PROVIDED INFORMATION below:

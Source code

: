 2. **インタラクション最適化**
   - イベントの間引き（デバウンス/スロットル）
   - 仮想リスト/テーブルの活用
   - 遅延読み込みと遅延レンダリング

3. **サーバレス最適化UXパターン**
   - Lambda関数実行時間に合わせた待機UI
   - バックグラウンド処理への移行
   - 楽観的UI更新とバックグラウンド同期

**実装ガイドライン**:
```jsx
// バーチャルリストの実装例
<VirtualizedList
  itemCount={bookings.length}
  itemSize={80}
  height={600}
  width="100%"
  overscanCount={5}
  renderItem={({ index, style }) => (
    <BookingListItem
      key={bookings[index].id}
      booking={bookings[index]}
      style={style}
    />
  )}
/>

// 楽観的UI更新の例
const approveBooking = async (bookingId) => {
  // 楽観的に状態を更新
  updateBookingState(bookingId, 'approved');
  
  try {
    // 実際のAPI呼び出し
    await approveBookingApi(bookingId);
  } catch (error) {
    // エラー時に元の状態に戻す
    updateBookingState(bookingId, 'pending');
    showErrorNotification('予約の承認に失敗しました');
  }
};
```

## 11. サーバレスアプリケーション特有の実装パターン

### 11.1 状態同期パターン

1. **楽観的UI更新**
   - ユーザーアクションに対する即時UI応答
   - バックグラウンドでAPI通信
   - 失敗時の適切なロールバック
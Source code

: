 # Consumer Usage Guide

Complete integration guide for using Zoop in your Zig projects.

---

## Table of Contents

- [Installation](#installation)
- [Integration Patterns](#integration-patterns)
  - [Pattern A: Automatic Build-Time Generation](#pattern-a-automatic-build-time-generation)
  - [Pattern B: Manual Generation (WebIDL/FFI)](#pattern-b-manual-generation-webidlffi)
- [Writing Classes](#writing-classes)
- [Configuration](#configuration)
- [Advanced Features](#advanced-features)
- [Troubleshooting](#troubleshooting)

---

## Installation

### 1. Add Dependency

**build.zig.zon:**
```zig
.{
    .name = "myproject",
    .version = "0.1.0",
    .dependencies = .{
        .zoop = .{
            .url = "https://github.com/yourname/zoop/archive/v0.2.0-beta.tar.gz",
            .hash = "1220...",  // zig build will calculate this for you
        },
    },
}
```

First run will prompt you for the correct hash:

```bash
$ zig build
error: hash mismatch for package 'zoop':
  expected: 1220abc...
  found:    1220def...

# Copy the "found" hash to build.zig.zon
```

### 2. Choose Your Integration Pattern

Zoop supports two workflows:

End of PROVIDED INFORMATION.

### YOUR ASSIGNMENT
Only the lines that hold the word "build" are wanted; each should be pulled from the records.

### RESULT FOR THIS EXERCISE
  - [Pattern A: Automatic Build-Time Generation](#pattern-a-automatic-build-time-generation)
**build.zig.zon:**
            .hash = "1220...",  // zig build will calculate this for you
$ zig build
# Copy the "found" hash to build.zig.zon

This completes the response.